However, the Ehlers paper suggests that it doesn't work the way I thought!
Can you describe what you mean in reference to the following scenario:

I have box of hydrogen and oxygen, at some pressure. 'Somehow' spontaneous combustion occurs throughout the box. The box is able to prevent any radiation from escaping, and itself has negligible mass and thickness (though it does need to have stress as needed for the stated behavior). Comparing the two equlibria, total energy density is the same in both, pressure is radically different (only water vaper pressure after). So, how is pressure equal and opposite potential energy in both cases? Do you include chemical potential energy?
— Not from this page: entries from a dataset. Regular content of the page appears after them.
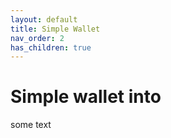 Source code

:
```yaml
---
layout: default
title: Simple Wallet
nav_order: 2
has_children: true
---
```


# Simple wallet into

some text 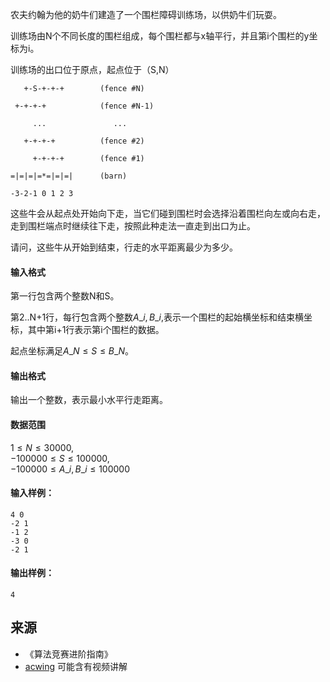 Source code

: 农夫约翰为他的奶牛们建造了一个围栏障碍训练场，以供奶牛们玩耍。

训练场由N个不同长度的围栏组成，每个围栏都与x轴平行，并且第i个围栏的y坐标为i。

训练场的出口位于原点，起点位于（S,N）

```
   +-S-+-+-+        (fence #N)

 +-+-+-+            (fence #N-1)

     ...               ...

   +-+-+-+          (fence #2)

     +-+-+-+        (fence #1)

=|=|=|=*=|=|=|      (barn)

-3-2-1 0 1 2 3 
```

这些牛会从起点处开始向下走，当它们碰到围栏时会选择沿着围栏向左或向右走，走到围栏端点时继续往下走，按照此种走法一直走到出口为止。

请问，这些牛从开始到结束，行走的水平距离最少为多少。

#### 输入格式

第一行包含两个整数N和S。

第2..N+1行，每行包含两个整数$A\_i,B\_i$,表示一个围栏的起始横坐标和结束横坐标，其中第i+1行表示第i个围栏的数据。

起点坐标满足$A\_N \le S \le B\_N$。

#### 输出格式

输出一个整数，表示最小水平行走距离。

#### 数据范围

$1 \le N \le 30000$,  
$-100000 \le S \le 100000$,  
$-100000 \le A\_i,B\_i \le 100000$

#### 输入样例：

```
4 0 
-2 1
-1 2
-3 0
-2 1
```

#### 输出样例：

```
4
```

## 来源 
- 《算法竞赛进阶指南》
- [acwing](https://www.acwing.com/problem/content/331/) 可能含有视频讲解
Ehler's answer is that even though pressure is a source term in the SET, integrated for both equlibria, the pressure does not contribute externally measured gravitational mass in either case. I agree with Dalespam, that Komar mass simply doesn't apply in between. The Bondi mass formulation (which equals Komar mass for stationary cases) proves (non-locally - by integrating to null infinity in AF spacetime) that the mass doesn't change in between as well. Of course, for spherical case, Birkhoff applies, but we need not assume a sphere - I could have a cubical box. Conservation of Bondi mass when there is no radiation says if we meet the problem statement (no radiation) there will be no mass change, even in radically non-stationary evolution.

Lacking, so far in this discussion, is a quasi-local explanation of constancy in between, in terms of SET components.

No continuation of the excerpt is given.